While some attempts at Shroud duplication have met a few of the criteria, none has been successful in meeting all of them. So far, none has met the chemical test. A few which lacked pigment were produced by "searing" but all of them had fluorescent images caused by the charred linen. A couple have tried using photographic means, which fail by not meeting the Chemical test, and the directional light test.

The Duplication by Technical Means is still being attempted, but at this time, has been unsuccsessful.

The Carbon 14 proof of Medieval Origin

The Agreed Protocol

All of the scientists involved were agreed that the Carbon 14 test was proof which would make possibilities Nos. 3 and 4 false. These scientists prepared a well thought out protocol for testing the Shroud that involved seven samples, taken from various areas of the Shroud, and seven C14 labs, some of which would be given "control samples" that were not Shroud samples but taken from a cloth of known medieval or 1st Century provenance (this proved difficult because there were few surviving linen cloths from either period that had the proper weave). The protocol specifically excluded several areas of the Shroud because they were known to be contaminated. The Pope (the putative owner of the Shroud), the Catholic Church, and the Bishop of Turin agreed to these protocols.

Because of politics and personalities, the seven labs were trimmed to three. The blind testing was dropped. Politics last raised its head when the scientific adviser to the Bishop of Turin, one hour before the seven samples were to be taken, unilaterally changed the sampling protocol and would allow only ONE sample to be taken which would be shared among the three labs.

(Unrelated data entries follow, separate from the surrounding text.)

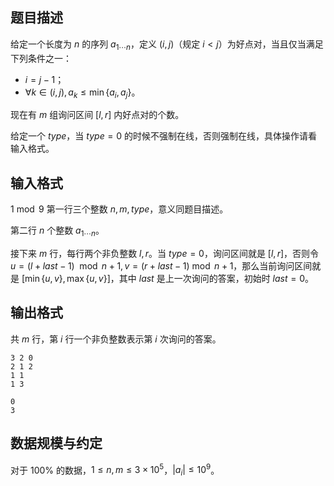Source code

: ## 题目描述

给定一个长度为 $n$ 的序列 $a_{1\cdots n}$，定义 $(i,j)$（规定 $i<j$）为好点对，当且仅当满足下列条件之一：

- $i=j-1$；
- $\forall k\in(i,j),a_k\leq \min\{a_i,a_j\}$。

现在有 $m$ 组询问区间 $[l,r]$ 内好点对的个数。

给定一个 $type$，当 $type=0$ 的时候不强制在线，否则强制在线，具体操作请看输入格式。

## 输入格式
$1 \bmod 9$
第一行三个整数 $n,m,type$，意义同题目描述。

第二行 $n$ 个整数 $a_{1\cdots n}$。

接下来 $m$ 行，每行两个非负整数 $l,r$。当 $type=0$，询问区间就是 $[l,r]$，否则令 $u=(l+last-1)\mod n+1,v=(r+last-1)\bmod n+1$，那么当前询问区间就是 $[\min\{u,v\},\max\{u,v\}]$，其中 $last$ 是上一次询问的答案，初始时 $last=0$。

## 输出格式

共 $m$ 行，第 $i$ 行一个非负整数表示第 $i$ 次询问的答案。

```input1
3 2 0
2 1 2
1 1
1 3
```

```output1
0
3
```

## 数据规模与约定

对于 $100\%$ 的数据，$1\leq n,m\leq 3\times 10^5$，$|a_i|\leq 10^9$。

Observers were aghast when the adviser specified one of the areas the scientists agreed should be avoided because of known contamination. The observers protested the breaking of the specified protocol, but the project had gained an inertia that was impossible to stop because of the politics. The tests were performed properly on the sample provided to the three labs, the data collated, and the Carbon 14 results were announced to the world: 1260 AD to 1390 AD, averaged to 1325 AD.

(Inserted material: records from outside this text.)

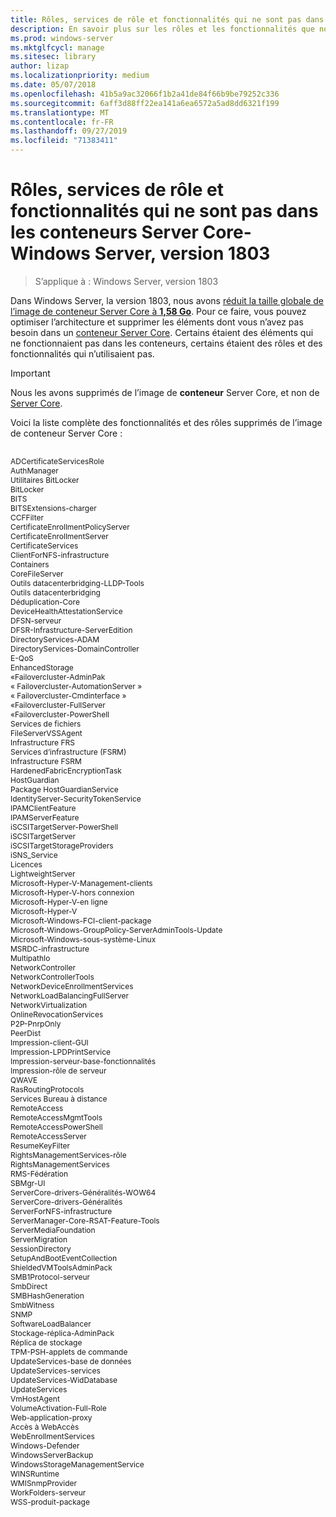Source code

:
 ```yaml
---
title: Rôles, services de rôle et fonctionnalités qui ne sont pas dans les conteneurs Server Core-Windows Server, version 1803
description: En savoir plus sur les rôles et les fonctionnalités que nous avons supprimés de l’image de conteneur Server Core pour Windows Server.
ms.prod: windows-server
ms.mktglfcycl: manage
ms.sitesec: library
author: lizap
ms.localizationpriority: medium
ms.date: 05/07/2018
ms.openlocfilehash: 41b5a9ac32066f1b2a41de84f66b9be79252c336
ms.sourcegitcommit: 6aff3d88ff22ea141a6ea6572a5ad8dd6321f199
ms.translationtype: MT
ms.contentlocale: fr-FR
ms.lasthandoff: 09/27/2019
ms.locfileid: "71383411"
---
```

# <a name="roles-role-services-and-features-not-in-server-core-containers---windows-server-version-1803"></a>Rôles, services de rôle et fonctionnalités qui ne sont pas dans les conteneurs Server Core-Windows Server, version 1803

> S’applique à : Windows Server, version 1803

Dans Windows Server, la version 1803, nous avons [réduit la taille globale de l’image de conteneur Server Core à **1,58 Go**](https://blogs.technet.microsoft.com/virtualization/2018/01/22/a-smaller-windows-server-core-container-with-better-application-compatibility/). Pour ce faire, vous pouvez optimiser l’architecture et supprimer les éléments dont vous n’avez pas besoin dans un [conteneur Server Core](https://docs.microsoft.com/virtualization/windowscontainers/about/). Certains étaient des éléments qui ne fonctionnaient pas dans les conteneurs, certains étaient des rôles et des fonctionnalités qui n’utilisaient pas. 

> [!IMPORTANT]
> Nous les avons supprimés de l’image de **conteneur** Server Core, et non de [Server Core](server-core-roles-and-services.md). 

Voici la liste complète des fonctionnalités et des rôles supprimés de l’image de conteneur Server Core :

<div style='font-size:9.0pt'>

<br>ADCertificateServicesRole
<br>AuthManager
<br>Utilitaires BitLocker
<br>BitLocker
<br>BITS
<br>BITSExtensions-charger
<br>CCFFilter
<br>CertificateEnrollmentPolicyServer
<br>CertificateEnrollmentServer
<br>CertificateServices
<br>ClientForNFS-infrastructure
<br>Containers
<br>CoreFileServer
<br>Outils datacenterbridging-LLDP-Tools
<br>Outils datacenterbridging
<br>Déduplication-Core
<br>DeviceHealthAttestationService
<br>DFSN-serveur
<br>DFSR-Infrastructure-ServerEdition
<br>DirectoryServices-ADAM
<br>DirectoryServices-DomainController
<br>E-QoS
<br>EnhancedStorage
<br>«Failovercluster-AdminPak
<br>« Failovercluster-AutomationServer »
<br>« Failovercluster-Cmdinterface »
<br>«Failovercluster-FullServer
<br>«Failovercluster-PowerShell
<br>Services de fichiers
<br>FileServerVSSAgent
<br>Infrastructure FRS
<br>Services d’infrastructure (FSRM)
<br>Infrastructure FSRM
<br>HardenedFabricEncryptionTask
<br>HostGuardian
<br>Package HostGuardianService
<br>IdentityServer-SecurityTokenService
<br>IPAMClientFeature
<br>IPAMServerFeature
<br>iSCSITargetServer-PowerShell
<br>iSCSITargetServer
<br>iSCSITargetStorageProviders
<br>iSNS_Service
<br>Licences
<br>LightweightServer
<br>Microsoft-Hyper-V-Management-clients
<br>Microsoft-Hyper-V-hors connexion
<br>Microsoft-Hyper-V-en ligne
<br>Microsoft-Hyper-V
<br>Microsoft-Windows-FCI-client-package
<br>Microsoft-Windows-GroupPolicy-ServerAdminTools-Update
<br>Microsoft-Windows-sous-système-Linux
<br>MSRDC-infrastructure
<br>MultipathIo
<br>NetworkController
<br>NetworkControllerTools
<br>NetworkDeviceEnrollmentServices
<br>NetworkLoadBalancingFullServer
<br>NetworkVirtualization
<br>OnlineRevocationServices
<br>P2P-PnrpOnly
<br>PeerDist
<br>Impression-client-GUI
<br>Impression-LPDPrintService
<br>Impression-serveur-base-fonctionnalités
<br>Impression-rôle de serveur
<br>QWAVE
<br>RasRoutingProtocols
<br>Services Bureau à distance
<br>RemoteAccess
<br>RemoteAccessMgmtTools
<br>RemoteAccessPowerShell
<br>RemoteAccessServer
<br>ResumeKeyFilter
<br>RightsManagementServices-rôle
<br>RightsManagementServices
<br>RMS-Fédération
<br>SBMgr-UI
<br>ServerCore-drivers-Généralités-WOW64
<br>ServerCore-drivers-Généralités
<br>ServerForNFS-infrastructure
<br>ServerManager-Core-RSAT-Feature-Tools
<br>ServerMediaFoundation
<br>ServerMigration
<br>SessionDirectory
<br>SetupAndBootEventCollection
<br>ShieldedVMToolsAdminPack
<br>SMB1Protocol-serveur
<br>SmbDirect
<br>SMBHashGeneration
<br>SmbWitness
<br>SNMP
<br>SoftwareLoadBalancer
<br>Stockage-réplica-AdminPack
<br>Réplica de stockage
<br>TPM-PSH-applets de commande
<br>UpdateServices-base de données
<br>UpdateServices-services
<br>UpdateServices-WidDatabase
<br>UpdateServices
<br>VmHostAgent
<br>VolumeActivation-Full-Role
<br>Web-application-proxy
<br>Accès à WebAccès
<br>WebEnrollmentServices
<br>Windows-Defender
<br>WindowsServerBackup
<br>WindowsStorageManagementService
<br>WINSRuntime
<br>WMISnmpProvider
<br>WorkFolders-serveur
<br>WSS-produit-package

</div>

The Shroud was "proved" to be of 14th Century Origin, falsifying possibilities 3 and 4.

The Fatally Flawed Sample

It is now know that because of that breaking of scientific protocol and the resultant sampling error, the three Carbon 14 Laboratories (Oxford, Zurich, and Arizona) performed impeccably accurate tests on a fatally flawed sample. Some excellent research in textile analysis, photomicrographic examinations of the photos of the C14 sample, chemical analysis of the surviving sample area, physical examination of the sticky tape samples from the sample area, and historical investigation of French repair techniques of the 16th Century, it has been found that the area sampled was not only contaminated by being one of the areas most handled in antiquity, it was actually a rewoven PATCH with foreign material not Representative of the Shroud itself. The names of the researchers, scientific, technical, and historic, have been listed by shroudie and the links to their peer-reviewed journal articles posted. Because of the irresponsible and unscientific breaking of protocol the results of the Carbon 14 test are now invalid but not falsified.

The Carbon 14 proof of Medieval origin has been invalidated. The question of the age of the Shroud is still open and the falsification of possibilities 3 and 4 voided.

Conclusion

Because the sample was taken in violation of agreed protocols, the Carbon 14 test needs to be redone with the original protocols. It may yet prove the Shroud to be medieval... or 1st Century.

149 posted on 04/20/2004 9:21:11 PM PDT by Swordmaker (This tagline shut down for renovations and repairs. Re-open June of 2001.)